S4C; La Grammatica delle storie

lifestyle

Liberare lo spazio dall’hard disk sul proprio computer.

Scaricare le foto. Aspettare il download e, nel frattempo, aprire una pagina bianca, formato 70×100.

Immaginare la disposizione dei pannelli e disegnarne la mappa.

Contattare la tipografia. Contattare la provincia. Cancellare la mappa dei pannelli.Ridisegnare la mappa.

Vedersi in un bar e scegliere le foto giuste per scrivere una storia fatta da tante storie.

Vedersi presto per non fare tardi.

Commuoversi davanti a storie che hai visto, scattato, scritto e letto.

Fare tardi e scrivere fino a presto, per poi andare a lavorare.

Trovare il font giusto e ridimensionare le scritte.

Stare attenti alle abbondanze e alle tonalità di nero.

Scegliere il telo nero giusto. Continuare a leggere le email di tutti, nonostante l’oggetto sia diventato: Re:Re:Re:Re:Re:Re:…

Preparare la cassetta degli attrezzi talmente bene il giorno prima, da dimenticarsela il giorno dopo.

Prenotarsi un giorno di ferie non per l’inaugurazione, ma per montare e smontare tutto.Inviare il comunicato stampa.

Darsi appuntamento sul retro del palazzo della mostra e accorgersi che “Si, il freddo è arrivato. Proprio oggi che c’è da scaricare un furgone”.

Aspettare l’arrivo di tutti e, soprattutto, dei pannelli.

Scendere le scale con i pannelli, i tavoli e rischiare di distruggere il tetto ad ogni passo. Imparare a usare una sparachiodi per sistemare il telo nero giusto.

Cercare i sincronismi e la giusta tecnica per caricarsi sulle spalle i pannelli e vedere, con rammarico, che Emme la tecnica giusta l’ha già trovata da un bel po’.

Tendere il telo nero giusto fino al punto che usare il ferro da stiro non serve più.

Scoprirsi impauriti dalla tentazione di voler scoppiare il pluriball che fa da imballaggio ai pannelli e per la prima volta nella vita riuscire a non cedere.

Imprecare con la tipografia e tutti gli dei della fotografia per un nero meno nero e un giallo troppo prevalente.

Scoprirsi tutti quanti desiderosi di togliere i pannelli dall’imballaggio per cercare di vedere cosa c’è dentro, nonostante tutti conosciamo a memoria tutte le foto.

Nello stesso momento avere il terrore di toccarli quei pannelli, soprattutto agli angoli.

Ammirare quelle foto come se fosse la prima volta e notare che Jen, nell’ultima foto, ha lo smalto alle unghie e che Giulia è bella davvero.

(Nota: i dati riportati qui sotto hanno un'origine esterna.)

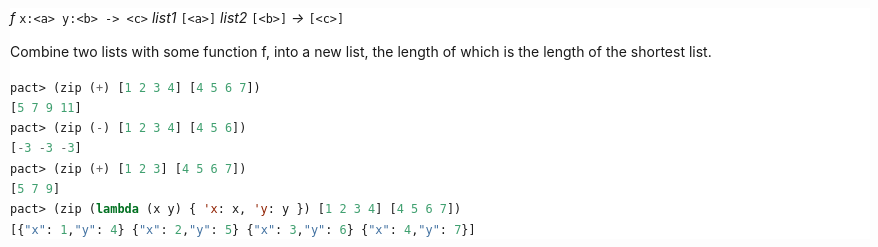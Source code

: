 _f_&nbsp;`x:<a> y:<b> -> <c>` _list1_&nbsp;`[<a>]` _list2_&nbsp;`[<b>]`
_&rarr;_&nbsp;`[<c>]`

Combine two lists with some function f, into a new list, the length of which is
the length of the shortest list.

```lisp
pact> (zip (+) [1 2 3 4] [4 5 6 7])
[5 7 9 11]
pact> (zip (-) [1 2 3 4] [4 5 6])
[-3 -3 -3]
pact> (zip (+) [1 2 3] [4 5 6 7])
[5 7 9]
pact> (zip (lambda (x y) { 'x: x, 'y: y }) [1 2 3 4] [4 5 6 7])
[{"x": 1,"y": 4} {"x": 2,"y": 5} {"x": 3,"y": 6} {"x": 4,"y": 7}]
```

Tagliare un pezzo della torta della nonna di Dario e sentire che, mangiandola e sbriciolandosi addosso come fanno gli altri, è la cosa più buona del mondo.

Questa è la grammatica per raccontare le storie che non racconta nessuno. Un scienza imperfetta non scritta. Una tecnica con istruzioni scritte da altri che ora dovete vedere per iniziare a scriverla.